**ABOUT THIS TASK**
Reproduce each record exactly, leaving out no line.

**DATA SUPPLIED**
──────────────────────────────
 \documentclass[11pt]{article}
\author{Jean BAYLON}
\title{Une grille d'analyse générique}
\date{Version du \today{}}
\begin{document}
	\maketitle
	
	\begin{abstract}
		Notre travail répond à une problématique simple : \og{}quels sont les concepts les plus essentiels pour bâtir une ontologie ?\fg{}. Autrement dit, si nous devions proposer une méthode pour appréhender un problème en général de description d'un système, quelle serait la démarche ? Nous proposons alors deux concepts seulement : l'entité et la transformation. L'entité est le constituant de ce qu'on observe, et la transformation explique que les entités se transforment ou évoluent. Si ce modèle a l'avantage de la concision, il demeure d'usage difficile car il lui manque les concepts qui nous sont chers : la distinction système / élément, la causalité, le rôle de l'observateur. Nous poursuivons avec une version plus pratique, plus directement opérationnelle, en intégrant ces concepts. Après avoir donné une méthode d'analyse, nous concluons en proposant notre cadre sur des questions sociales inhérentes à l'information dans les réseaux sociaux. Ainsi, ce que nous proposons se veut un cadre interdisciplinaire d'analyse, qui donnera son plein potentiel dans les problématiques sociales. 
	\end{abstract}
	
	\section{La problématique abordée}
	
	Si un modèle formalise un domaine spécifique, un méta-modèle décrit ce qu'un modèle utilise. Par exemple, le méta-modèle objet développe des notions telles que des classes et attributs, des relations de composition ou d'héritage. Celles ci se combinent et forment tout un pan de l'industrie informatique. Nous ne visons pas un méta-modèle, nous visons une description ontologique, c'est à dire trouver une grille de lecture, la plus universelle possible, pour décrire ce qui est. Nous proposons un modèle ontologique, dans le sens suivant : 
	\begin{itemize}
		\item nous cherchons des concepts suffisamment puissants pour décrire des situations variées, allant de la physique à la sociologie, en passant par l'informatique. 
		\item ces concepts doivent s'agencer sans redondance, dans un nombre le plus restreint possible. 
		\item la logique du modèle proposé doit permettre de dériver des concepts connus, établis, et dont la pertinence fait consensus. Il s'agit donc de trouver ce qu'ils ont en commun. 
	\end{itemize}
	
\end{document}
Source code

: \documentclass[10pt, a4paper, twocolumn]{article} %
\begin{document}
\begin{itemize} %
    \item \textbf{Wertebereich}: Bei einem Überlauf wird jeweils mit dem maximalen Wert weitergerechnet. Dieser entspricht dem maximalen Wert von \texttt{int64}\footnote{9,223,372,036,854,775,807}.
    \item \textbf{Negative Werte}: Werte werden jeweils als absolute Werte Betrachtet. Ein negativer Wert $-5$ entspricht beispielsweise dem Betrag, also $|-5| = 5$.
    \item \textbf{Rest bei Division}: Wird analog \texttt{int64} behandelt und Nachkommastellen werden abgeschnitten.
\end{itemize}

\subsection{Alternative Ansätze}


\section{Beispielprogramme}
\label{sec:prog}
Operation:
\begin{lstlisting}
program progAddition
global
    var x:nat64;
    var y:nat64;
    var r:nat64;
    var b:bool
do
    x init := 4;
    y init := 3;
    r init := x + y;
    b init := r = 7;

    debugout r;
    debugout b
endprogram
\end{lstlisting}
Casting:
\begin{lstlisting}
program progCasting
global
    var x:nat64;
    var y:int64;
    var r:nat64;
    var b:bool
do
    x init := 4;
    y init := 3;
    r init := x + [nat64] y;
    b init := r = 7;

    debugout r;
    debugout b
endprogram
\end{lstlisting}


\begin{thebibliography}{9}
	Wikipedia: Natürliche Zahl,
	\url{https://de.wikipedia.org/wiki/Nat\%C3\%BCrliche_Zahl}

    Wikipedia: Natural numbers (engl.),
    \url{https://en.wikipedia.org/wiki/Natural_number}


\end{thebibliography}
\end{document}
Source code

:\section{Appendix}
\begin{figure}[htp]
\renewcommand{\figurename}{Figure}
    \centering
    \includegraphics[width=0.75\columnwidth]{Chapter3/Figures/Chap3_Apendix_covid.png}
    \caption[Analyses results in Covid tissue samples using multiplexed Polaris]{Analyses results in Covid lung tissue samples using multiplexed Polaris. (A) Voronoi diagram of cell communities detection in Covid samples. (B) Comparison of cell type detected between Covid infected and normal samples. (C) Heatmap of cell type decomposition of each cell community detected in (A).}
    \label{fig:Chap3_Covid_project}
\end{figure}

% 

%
──────────────────────────────
**COMPLETED EXERCISE**
 \documentclass[11pt]{article}
\author{Jean BAYLON}
\title{Une grille d'analyse générique}
\date{Version du \today{}}
\begin{document}
	\maketitle
	
	\begin{abstract}
		Notre travail répond à une problématique simple : \og{}quels sont les concepts les plus essentiels pour bâtir une ontologie ?\fg{}. Autrement dit, si nous devions proposer une méthode pour appréhender un problème en général de description d'un système, quelle serait la démarche ? Nous proposons alors deux concepts seulement : l'entité et la transformation. L'entité est le constituant de ce qu'on observe, et la transformation explique que les entités se transforment ou évoluent. Si ce modèle a l'avantage de la concision, il demeure d'usage difficile car il lui manque les concepts qui nous sont chers : la distinction système / élément, la causalité, le rôle de l'observateur. Nous poursuivons avec une version plus pratique, plus directement opérationnelle, en intégrant ces concepts. Après avoir donné une méthode d'analyse, nous concluons en proposant notre cadre sur des questions sociales inhérentes à l'information dans les réseaux sociaux. Ainsi, ce que nous proposons se veut un cadre interdisciplinaire d'analyse, qui donnera son plein potentiel dans les problématiques sociales. 
	\end{abstract}
	
	\section{La problématique abordée}
	
	Si un modèle formalise un domaine spécifique, un méta-modèle décrit ce qu'un modèle utilise. Par exemple, le méta-modèle objet développe des notions telles que des classes et attributs, des relations de composition ou d'héritage. Celles ci se combinent et forment tout un pan de l'industrie informatique. Nous ne visons pas un méta-modèle, nous visons une description ontologique, c'est à dire trouver une grille de lecture, la plus universelle possible, pour décrire ce qui est. Nous proposons un modèle ontologique, dans le sens suivant : 
	\begin{itemize}
		\item nous cherchons des concepts suffisamment puissants pour décrire des situations variées, allant de la physique à la sociologie, en passant par l'informatique. 
		\item ces concepts doivent s'agencer sans redondance, dans un nombre le plus restreint possible. 
		\item la logique du modèle proposé doit permettre de dériver des concepts connus, établis, et dont la pertinence fait consensus. Il s'agit donc de trouver ce qu'ils ont en commun. 
	\end{itemize}
	
\end{document}
Source code

: \documentclass[10pt, a4paper, twocolumn]{article} %
\begin{document}
\begin{itemize} %
    \item \textbf{Wertebereich}: Bei einem Überlauf wird jeweils mit dem maximalen Wert weitergerechnet. Dieser entspricht dem maximalen Wert von \texttt{int64}\footnote{9,223,372,036,854,775,807}.
    \item \textbf{Negative Werte}: Werte werden jeweils als absolute Werte Betrachtet. Ein negativer Wert $-5$ entspricht beispielsweise dem Betrag, also $|-5| = 5$.
    \item \textbf{Rest bei Division}: Wird analog \texttt{int64} behandelt und Nachkommastellen werden abgeschnitten.
\end{itemize}

\subsection{Alternative Ansätze}


\section{Beispielprogramme}
\label{sec:prog}
Operation:
\begin{lstlisting}
program progAddition
global
    var x:nat64;
    var y:nat64;
    var r:nat64;
    var b:bool
do
    x init := 4;
    y init := 3;
    r init := x + y;
    b init := r = 7;

    debugout r;
    debugout b
endprogram
\end{lstlisting}
Casting:
\begin{lstlisting}
program progCasting
global
    var x:nat64;
    var y:int64;
    var r:nat64;
    var b:bool
do
    x init := 4;
    y init := 3;
    r init := x + [nat64] y;
    b init := r = 7;

    debugout r;
    debugout b
endprogram
\end{lstlisting}


\begin{thebibliography}{9}
	Wikipedia: Natürliche Zahl,
	\url{https://de.wikipedia.org/wiki/Nat\%C3\%BCrliche_Zahl}

    Wikipedia: Natural numbers (engl.),
    \url{https://en.wikipedia.org/wiki/Natural_number}


\end{thebibliography}
\end{document}
Source code

:\section{Appendix}
\begin{figure}[htp]
\renewcommand{\figurename}{Figure}
    \centering
    \includegraphics[width=0.75\columnwidth]{Chapter3/Figures/Chap3_Apendix_covid.png}
    \caption[Analyses results in Covid tissue samples using multiplexed Polaris]{Analyses results in Covid lung tissue samples using multiplexed Polaris. (A) Voronoi diagram of cell communities detection in Covid samples. (B) Comparison of cell type detected between Covid infected and normal samples. (C) Heatmap of cell type decomposition of each cell community detected in (A).}
    \label{fig:Chap3_Covid_project}
\end{figure}

% 

%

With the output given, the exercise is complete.